I just finished reading Erik Larson’s latest book The Demon of Unrest: A Saga of Hubris, Heartbreak, and Heroism at the Dawn of the Civil War. It’s about the military and diplomatic machinations surrounding the Fort Sumter crisis, including South Carolina’s role in fomenting secession and Lincoln’s journey to Washington D.C. and the presidency.
I saved a couple passages that I enjoyed for various reasons. Here’s one featuring General Winfield Scott, who was in charge of defending D.C. and the Capitol building during the contested electoral count process in February 1861:
The throng outside grew annoyed at being barred from entry and began firing off obscenities like grapeshot. If words could kill, one observer wrote, “the amount of profanity launched forth against the guards would have completely annihilated them.” Much of this tirade was aimed at General Scott. It had no effect. He vowed that anyone who obstructed the count would be “lashed to the muzzle of a twelve-pounder and fired out of the window of the Capitol.” Scott would then “manure the hills of Arlington with the fragments of his body.”
Love that FAFO energy from Scott. There was also this bit about President Buchanan’s Secretary of War John Floyd:
By now the war secretary had become a deeply controversial figure and an embarrassment to President Buchanan, which was saying something, since the administration itself was widely considered to be an embarrassment.

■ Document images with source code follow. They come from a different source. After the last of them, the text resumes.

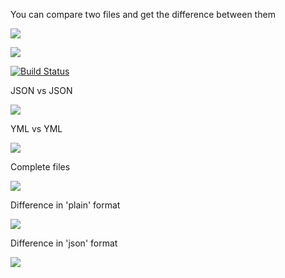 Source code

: You can compare two files and get the difference between them


<a href="https://codeclimate.com/github/stanislavglazko/python-project-lvl2/maintainability"><img src="https://api.codeclimate.com/v1/badges/2c73a8c70bb899bd5e0b/maintainability" /></a>

<a href="https://codeclimate.com/github/stanislavglazko/python-project-lvl2/test_coverage"><img src="https://api.codeclimate.com/v1/badges/2c73a8c70bb899bd5e0b/test_coverage" /></a>

[![Build Status](https://travis-ci.org/stanislavglazko/python-project-lvl2.svg?branch=master)](https://travis-ci.org/stanislavglazko/python-project-lvl2)

JSON vs JSON

<a href="https://asciinema.org/a/D7GGaAsPDVFTYJt3zEWHOrcsd" target="_blank"><img src="https://asciinema.org/a/D7GGaAsPDVFTYJt3zEWHOrcsd.svg" /></a>

YML vs YML 

<a href="https://asciinema.org/a/sSlDbRrqRORRbpO6PjW3BhcFM" target="_blank"><img src="https://asciinema.org/a/sSlDbRrqRORRbpO6PjW3BhcFM.svg" /></a>

Complete files 

<a href="https://asciinema.org/a/WLf49DUX8fVWUhLbbTqNS9IWR" target="_blank"><img src="https://asciinema.org/a/WLf49DUX8fVWUhLbbTqNS9IWR.svg" /></a>

Difference in 'plain' format 

<a href="https://asciinema.org/a/UtKh1aCNgv4mv7UOa58Vn5B6p" target="_blank"><img src="https://asciinema.org/a/UtKh1aCNgv4mv7UOa58Vn5B6p.svg" /></a>

Difference in 'json' format

<a href="https://asciinema.org/a/iBXEDmhUZaivhoFConaww7zm5" target="_blank"><img src="https://asciinema.org/a/iBXEDmhUZaivhoFConaww7zm5.svg" /></a>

Floyd was deemed by many to be a paragon of corruption, and a traitor to boot.
He had become embroiled in a financial scandal dating to 1858 that resulted in $870,000 in federal funds—equivalent to over thirty-two million in twenty-first-century dollars—being looted from the U.S. Treasury and the Department of Interior.
An embarrassing, corrupt administration with a controversial cabinet member looting federal funds? History doesn’t repeat itself at all…
And this exchange between General Beauregard and Major Whiting, who was scrambling to prepare the Confederate contingent surrounding Fort Sumter:
The island’s batteries had been ordered to be “in readiness,” Whiting wrote, but all he saw was confusion. “We are ready, perhaps, to open fire, but we are not ready to support it,” he told Beauregard on Thursday, April 11. “For God’s sake have this post inspected by yourself, or some one else competent, before you open fire. I am alone here, as you know, and heretofore have been exclusively occupied with the construction of batteries.” One newly arrived contingent of men was “helter-skelter,” he complained; all were volunteers. “There are no regulars here at all.” Beauregard tried to calm him. “Things always appear worst at first sight when not perfect,” he wrote. “We cannot delay now.”
Some mindful leadership from Beauregard right there. Too bad he was a traitor!
Also wanted to shoutout this quote from Captain Abner Doubleday, who was part of the Union garrison defending Fort Sumter:
Doubleday led the first group to the guns in the casemates that faced the Iron Battery at Cummings Point on Morris Island, due south. “In aiming the first gun fired against the rebellion I had no feeling of self-reproach,” he wrote, “for I fully believed that the contest was inevitable, and was not of our seeking.” As Doubleday saw it, he was fighting for the survival of the United States. “The only alternative was to submit to a powerful oligarchy who were determined to make freedom forever subordinate to slavery.”
Kudos to Doubleday for not obeying in advance.